## Work instruction
Go through the following data and transcribe exactly the stretch of lines from the one holding "- [hunembed0.0](http://corpus.nytud.hu/efnilex-vect/) A" to the one holding "- [Kereső világ](http://kereses.blog.hu/)", both included.
** Given records follows **
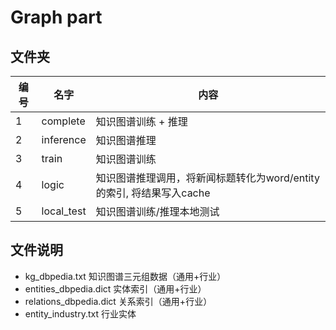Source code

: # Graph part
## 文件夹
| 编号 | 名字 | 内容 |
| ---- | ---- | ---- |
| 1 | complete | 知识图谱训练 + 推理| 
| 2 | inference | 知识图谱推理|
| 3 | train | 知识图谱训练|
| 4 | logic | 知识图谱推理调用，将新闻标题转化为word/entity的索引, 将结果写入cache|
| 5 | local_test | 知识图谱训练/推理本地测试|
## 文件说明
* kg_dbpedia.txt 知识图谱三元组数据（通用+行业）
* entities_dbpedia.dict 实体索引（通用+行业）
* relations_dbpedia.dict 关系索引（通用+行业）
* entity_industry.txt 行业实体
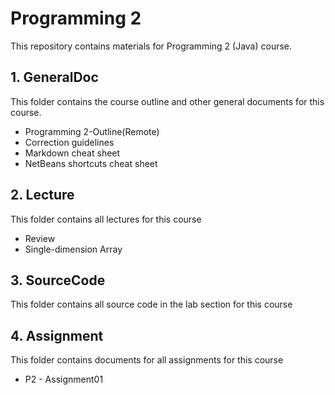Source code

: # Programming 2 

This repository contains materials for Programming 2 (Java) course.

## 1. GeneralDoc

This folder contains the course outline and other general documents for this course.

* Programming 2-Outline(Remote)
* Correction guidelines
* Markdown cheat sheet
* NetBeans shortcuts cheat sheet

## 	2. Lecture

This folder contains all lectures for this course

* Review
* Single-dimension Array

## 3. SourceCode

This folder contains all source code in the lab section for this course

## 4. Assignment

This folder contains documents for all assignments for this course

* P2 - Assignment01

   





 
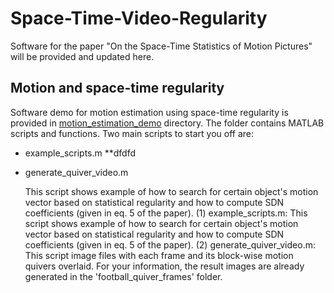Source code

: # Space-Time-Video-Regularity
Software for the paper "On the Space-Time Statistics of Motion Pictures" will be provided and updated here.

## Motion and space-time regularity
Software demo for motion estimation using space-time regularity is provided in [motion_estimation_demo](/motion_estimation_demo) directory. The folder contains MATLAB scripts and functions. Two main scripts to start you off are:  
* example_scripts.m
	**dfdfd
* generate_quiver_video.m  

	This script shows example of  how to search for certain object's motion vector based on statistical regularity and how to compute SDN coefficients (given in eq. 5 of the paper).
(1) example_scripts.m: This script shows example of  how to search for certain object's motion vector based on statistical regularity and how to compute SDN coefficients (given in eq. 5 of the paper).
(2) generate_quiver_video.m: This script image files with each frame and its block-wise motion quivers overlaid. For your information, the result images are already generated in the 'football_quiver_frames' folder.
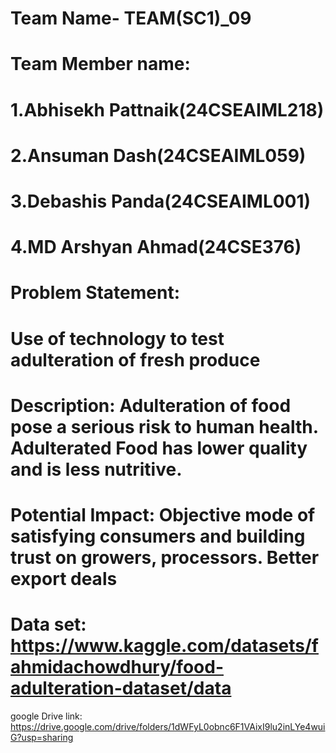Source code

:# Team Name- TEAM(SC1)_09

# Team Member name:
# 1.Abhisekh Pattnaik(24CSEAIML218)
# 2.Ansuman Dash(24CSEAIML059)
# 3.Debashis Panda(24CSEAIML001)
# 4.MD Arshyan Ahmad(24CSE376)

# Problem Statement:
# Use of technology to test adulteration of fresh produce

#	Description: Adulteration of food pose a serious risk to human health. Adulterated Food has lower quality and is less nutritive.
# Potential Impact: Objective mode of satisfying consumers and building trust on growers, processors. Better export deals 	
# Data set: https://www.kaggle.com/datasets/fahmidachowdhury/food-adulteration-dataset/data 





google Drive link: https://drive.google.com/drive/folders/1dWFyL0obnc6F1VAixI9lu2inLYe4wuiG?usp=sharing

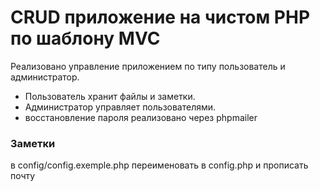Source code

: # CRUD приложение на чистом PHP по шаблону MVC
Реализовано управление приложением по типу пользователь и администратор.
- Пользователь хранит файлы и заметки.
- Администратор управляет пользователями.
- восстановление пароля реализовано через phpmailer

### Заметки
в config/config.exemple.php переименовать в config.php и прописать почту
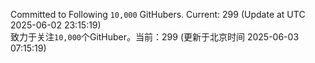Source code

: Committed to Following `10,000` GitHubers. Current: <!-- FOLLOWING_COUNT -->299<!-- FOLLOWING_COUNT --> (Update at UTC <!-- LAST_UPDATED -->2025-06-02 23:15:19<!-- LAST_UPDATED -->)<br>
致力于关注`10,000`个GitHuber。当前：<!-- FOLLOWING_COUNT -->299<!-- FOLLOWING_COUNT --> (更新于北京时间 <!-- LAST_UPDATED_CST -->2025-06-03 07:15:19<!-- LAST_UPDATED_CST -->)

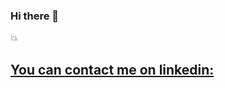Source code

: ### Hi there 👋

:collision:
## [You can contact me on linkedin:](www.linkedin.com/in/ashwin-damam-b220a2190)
** End of Given records **
** Given records follows **
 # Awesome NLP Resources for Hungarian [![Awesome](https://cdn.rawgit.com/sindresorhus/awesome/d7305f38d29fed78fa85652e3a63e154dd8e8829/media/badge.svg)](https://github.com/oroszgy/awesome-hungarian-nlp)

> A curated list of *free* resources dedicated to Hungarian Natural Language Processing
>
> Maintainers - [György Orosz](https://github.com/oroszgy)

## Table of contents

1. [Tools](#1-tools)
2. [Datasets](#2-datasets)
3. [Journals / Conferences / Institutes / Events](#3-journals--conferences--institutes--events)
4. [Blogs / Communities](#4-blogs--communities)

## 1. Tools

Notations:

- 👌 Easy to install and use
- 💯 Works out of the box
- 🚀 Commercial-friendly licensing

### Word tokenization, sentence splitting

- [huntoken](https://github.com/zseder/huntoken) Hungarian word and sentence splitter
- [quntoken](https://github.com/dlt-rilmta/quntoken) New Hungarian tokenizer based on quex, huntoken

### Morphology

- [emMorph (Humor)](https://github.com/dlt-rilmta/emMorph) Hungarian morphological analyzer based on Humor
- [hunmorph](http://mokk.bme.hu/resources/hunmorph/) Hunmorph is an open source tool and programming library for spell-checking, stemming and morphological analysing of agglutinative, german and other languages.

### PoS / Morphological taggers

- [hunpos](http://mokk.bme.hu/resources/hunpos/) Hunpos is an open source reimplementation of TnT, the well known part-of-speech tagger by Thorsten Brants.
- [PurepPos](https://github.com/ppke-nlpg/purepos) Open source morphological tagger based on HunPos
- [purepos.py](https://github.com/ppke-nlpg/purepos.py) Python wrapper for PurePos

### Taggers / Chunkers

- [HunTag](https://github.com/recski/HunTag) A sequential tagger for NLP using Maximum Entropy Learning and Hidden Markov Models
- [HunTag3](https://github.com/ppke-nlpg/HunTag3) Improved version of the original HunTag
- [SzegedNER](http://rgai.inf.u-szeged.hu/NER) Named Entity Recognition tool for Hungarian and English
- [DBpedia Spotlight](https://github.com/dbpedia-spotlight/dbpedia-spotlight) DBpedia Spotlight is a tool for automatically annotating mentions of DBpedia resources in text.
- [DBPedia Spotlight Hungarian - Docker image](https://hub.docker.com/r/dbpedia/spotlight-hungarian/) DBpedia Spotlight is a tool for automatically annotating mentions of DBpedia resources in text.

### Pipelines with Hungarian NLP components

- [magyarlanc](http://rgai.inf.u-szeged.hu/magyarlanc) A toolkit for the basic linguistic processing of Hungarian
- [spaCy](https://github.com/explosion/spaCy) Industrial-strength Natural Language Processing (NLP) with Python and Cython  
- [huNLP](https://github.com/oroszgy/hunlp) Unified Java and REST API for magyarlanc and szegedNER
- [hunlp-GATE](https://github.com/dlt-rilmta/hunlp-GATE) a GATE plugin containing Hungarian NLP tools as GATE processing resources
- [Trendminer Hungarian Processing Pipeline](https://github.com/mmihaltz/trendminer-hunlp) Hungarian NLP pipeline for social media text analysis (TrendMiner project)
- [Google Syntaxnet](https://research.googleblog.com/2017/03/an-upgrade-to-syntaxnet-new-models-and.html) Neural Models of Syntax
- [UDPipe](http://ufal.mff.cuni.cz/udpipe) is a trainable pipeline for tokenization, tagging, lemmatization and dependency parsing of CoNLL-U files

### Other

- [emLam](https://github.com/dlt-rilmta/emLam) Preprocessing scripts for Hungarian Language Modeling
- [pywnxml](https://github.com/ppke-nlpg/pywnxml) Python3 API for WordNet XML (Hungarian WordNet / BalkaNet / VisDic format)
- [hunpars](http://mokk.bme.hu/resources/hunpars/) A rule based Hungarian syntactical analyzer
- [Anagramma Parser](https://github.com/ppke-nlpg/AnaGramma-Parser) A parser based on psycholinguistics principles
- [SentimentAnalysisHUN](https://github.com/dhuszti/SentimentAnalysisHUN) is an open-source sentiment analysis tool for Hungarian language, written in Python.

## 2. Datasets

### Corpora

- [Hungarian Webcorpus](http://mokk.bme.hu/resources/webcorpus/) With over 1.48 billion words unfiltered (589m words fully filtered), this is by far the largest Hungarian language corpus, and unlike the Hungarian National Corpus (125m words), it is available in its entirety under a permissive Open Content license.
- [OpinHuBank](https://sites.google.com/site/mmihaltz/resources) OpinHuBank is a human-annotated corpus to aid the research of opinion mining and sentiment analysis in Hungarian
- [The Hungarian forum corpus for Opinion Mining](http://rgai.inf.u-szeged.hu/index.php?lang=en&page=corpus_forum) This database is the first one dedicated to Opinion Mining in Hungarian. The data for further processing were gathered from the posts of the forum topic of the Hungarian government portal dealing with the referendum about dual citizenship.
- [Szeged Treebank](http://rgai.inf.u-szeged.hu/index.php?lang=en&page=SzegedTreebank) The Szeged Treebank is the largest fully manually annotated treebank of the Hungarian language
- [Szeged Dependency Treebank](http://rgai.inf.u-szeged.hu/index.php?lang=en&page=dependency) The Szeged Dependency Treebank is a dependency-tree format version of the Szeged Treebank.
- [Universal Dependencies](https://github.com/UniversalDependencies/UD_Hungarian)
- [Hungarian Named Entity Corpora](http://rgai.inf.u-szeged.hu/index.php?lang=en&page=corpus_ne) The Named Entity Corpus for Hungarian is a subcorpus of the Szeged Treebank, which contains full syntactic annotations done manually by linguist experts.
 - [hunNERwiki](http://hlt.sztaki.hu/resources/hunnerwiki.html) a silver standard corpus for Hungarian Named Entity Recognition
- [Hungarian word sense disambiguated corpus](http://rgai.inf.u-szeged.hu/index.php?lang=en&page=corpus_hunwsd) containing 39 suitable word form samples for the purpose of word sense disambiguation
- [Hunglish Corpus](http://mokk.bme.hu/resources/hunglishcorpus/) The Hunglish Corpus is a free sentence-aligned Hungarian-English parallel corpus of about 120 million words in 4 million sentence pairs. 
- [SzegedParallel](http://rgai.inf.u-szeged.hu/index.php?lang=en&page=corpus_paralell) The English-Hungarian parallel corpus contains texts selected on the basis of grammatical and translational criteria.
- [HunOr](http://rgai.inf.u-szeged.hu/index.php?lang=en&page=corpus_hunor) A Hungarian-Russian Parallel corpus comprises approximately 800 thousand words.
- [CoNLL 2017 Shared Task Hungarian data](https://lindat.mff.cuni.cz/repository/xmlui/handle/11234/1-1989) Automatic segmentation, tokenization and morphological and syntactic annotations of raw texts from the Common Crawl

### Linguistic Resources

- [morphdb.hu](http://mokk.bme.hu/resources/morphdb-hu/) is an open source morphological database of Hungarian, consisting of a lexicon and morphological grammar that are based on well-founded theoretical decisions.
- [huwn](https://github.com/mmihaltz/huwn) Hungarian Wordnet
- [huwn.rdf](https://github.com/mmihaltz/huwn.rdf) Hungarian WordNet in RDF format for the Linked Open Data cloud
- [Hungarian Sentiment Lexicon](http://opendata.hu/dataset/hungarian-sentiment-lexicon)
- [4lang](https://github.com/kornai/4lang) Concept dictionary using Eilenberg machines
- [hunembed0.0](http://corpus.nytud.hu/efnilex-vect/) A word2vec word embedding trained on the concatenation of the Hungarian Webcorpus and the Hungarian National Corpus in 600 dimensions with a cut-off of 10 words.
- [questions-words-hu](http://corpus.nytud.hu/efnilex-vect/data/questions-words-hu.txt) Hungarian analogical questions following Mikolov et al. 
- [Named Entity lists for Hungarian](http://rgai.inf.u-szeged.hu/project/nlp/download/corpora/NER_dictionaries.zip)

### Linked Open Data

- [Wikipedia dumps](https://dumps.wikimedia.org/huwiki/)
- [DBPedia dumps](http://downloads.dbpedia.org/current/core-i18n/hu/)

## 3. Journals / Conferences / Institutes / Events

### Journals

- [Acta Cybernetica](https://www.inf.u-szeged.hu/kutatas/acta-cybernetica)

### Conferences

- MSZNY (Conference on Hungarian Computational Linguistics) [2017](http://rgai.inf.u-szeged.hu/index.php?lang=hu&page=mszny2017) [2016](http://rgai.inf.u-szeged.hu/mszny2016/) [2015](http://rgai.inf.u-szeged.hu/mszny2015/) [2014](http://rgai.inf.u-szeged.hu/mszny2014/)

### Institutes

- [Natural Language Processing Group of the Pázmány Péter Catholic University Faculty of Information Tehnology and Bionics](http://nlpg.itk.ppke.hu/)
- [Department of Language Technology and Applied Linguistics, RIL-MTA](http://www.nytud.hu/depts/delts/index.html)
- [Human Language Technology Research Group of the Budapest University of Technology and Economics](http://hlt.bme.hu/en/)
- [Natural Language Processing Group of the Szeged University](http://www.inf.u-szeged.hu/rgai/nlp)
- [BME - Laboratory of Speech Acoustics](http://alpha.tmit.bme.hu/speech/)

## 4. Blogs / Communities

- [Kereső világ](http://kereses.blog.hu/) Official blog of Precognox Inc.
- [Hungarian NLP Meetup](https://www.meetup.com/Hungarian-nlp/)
** End of Given records **
** Given records follows **
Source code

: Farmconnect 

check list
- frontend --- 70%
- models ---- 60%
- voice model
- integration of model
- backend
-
** End of Given records **
## Answer to the problem
- [hunembed0.0](http://corpus.nytud.hu/efnilex-vect/) A word2vec word embedding trained on the concatenation of the Hungarian Webcorpus and the Hungarian National Corpus in 600 dimensions with a cut-off of 10 words.
- [questions-words-hu](http://corpus.nytud.hu/efnilex-vect/data/questions-words-hu.txt) Hungarian analogical questions following Mikolov et al. 
- [Named Entity lists for Hungarian](http://rgai.inf.u-szeged.hu/project/nlp/download/corpora/NER_dictionaries.zip)

### Linked Open Data

- [Wikipedia dumps](https://dumps.wikimedia.org/huwiki/)
- [DBPedia dumps](http://downloads.dbpedia.org/current/core-i18n/hu/)

## 3. Journals / Conferences / Institutes / Events

### Journals

- [Acta Cybernetica](https://www.inf.u-szeged.hu/kutatas/acta-cybernetica)

### Conferences

- MSZNY (Conference on Hungarian Computational Linguistics) [2017](http://rgai.inf.u-szeged.hu/index.php?lang=hu&page=mszny2017) [2016](http://rgai.inf.u-szeged.hu/mszny2016/) [2015](http://rgai.inf.u-szeged.hu/mszny2015/) [2014](http://rgai.inf.u-szeged.hu/mszny2014/)

### Institutes

- [Natural Language Processing Group of the Pázmány Péter Catholic University Faculty of Information Tehnology and Bionics](http://nlpg.itk.ppke.hu/)
- [Department of Language Technology and Applied Linguistics, RIL-MTA](http://www.nytud.hu/depts/delts/index.html)
- [Human Language Technology Research Group of the Budapest University of Technology and Economics](http://hlt.bme.hu/en/)
- [Natural Language Processing Group of the Szeged University](http://www.inf.u-szeged.hu/rgai/nlp)
- [BME - Laboratory of Speech Acoustics](http://alpha.tmit.bme.hu/speech/)

## 4. Blogs / Communities

- [Kereső világ](http://kereses.blog.hu/) Official blog of Precognox Inc.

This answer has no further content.